8. A method of generating a population of cardiomyocytes from a population of stem cells or progenitor cells, the method comprising contacting the stem cells or progenitor cells with an agent that induces canonical Wnt signaling.

9. The method of claim 8, wherein the agent is a Wnt ligand.

10. The method of claim 9, wherein the Wnt ligand is soluble Wnt3a.

11. The method of claim 8, wherein said contacting is carried out in vitro.

12. The method of claim 8, wherein at least about 10% of the stem cell population differentiates into cardiomyocytes.

13. The method of claim 8, wherein from about 10% to about 50% of the stem cell population differentiates into cardiomyocytes.

14. The method of claim 8, wherein at least about 50% of the stem cell population differentiates into cardiomyocytes.

15. The method of claim 14, further comprising separating cardiomyocytes from non-cardiomyocyte cells.

16. The method of claim 15, wherein said separation comprises contacting the cells with an antibody specific for a cardiomyocyte-specific cell surface marker.

17. The method of claim 16, wherein the cardiomyocyte-specific cell surface marker is selected from troponin and tropomyosin.

18. The method of claim 8, wherein the cells are present in a matrix.

19. A method of inducing cardiomyogenesis in a population of stem cells or progenitor cells, the method comprising increasing the level of β-catenin in the stem cells.

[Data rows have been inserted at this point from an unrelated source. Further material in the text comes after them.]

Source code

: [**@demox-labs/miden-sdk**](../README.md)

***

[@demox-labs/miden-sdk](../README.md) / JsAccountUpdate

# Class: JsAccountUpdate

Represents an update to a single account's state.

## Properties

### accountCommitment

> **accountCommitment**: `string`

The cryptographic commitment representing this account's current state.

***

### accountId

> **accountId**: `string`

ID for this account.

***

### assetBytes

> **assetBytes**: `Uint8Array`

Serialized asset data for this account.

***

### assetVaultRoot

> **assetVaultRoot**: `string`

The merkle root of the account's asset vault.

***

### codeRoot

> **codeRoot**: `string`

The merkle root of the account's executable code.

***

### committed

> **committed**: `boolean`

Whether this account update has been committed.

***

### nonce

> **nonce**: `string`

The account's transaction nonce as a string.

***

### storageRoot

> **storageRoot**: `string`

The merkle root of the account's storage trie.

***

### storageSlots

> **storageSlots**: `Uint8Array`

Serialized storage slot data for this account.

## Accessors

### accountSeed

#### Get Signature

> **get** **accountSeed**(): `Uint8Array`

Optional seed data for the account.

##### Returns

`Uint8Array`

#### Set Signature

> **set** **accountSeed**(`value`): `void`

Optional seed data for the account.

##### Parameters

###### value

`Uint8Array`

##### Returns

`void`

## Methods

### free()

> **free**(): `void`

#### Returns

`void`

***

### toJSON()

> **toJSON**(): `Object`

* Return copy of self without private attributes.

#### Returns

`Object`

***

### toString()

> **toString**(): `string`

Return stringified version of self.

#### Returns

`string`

20. The method of claim 19, the method comprising genetically modifying the stem cells or progenitor cells with an expression construct that comprises a nucleotide sequence encoding β-catenin, wherein the encoded β-catenin is produced in the stem cells or progenitor cells.

21. The method of claim 20, wherein the expression construct is a viral construct.

22. The method of claim 21 , wherein the expression construct is a recombinant adeno-associated virus construct.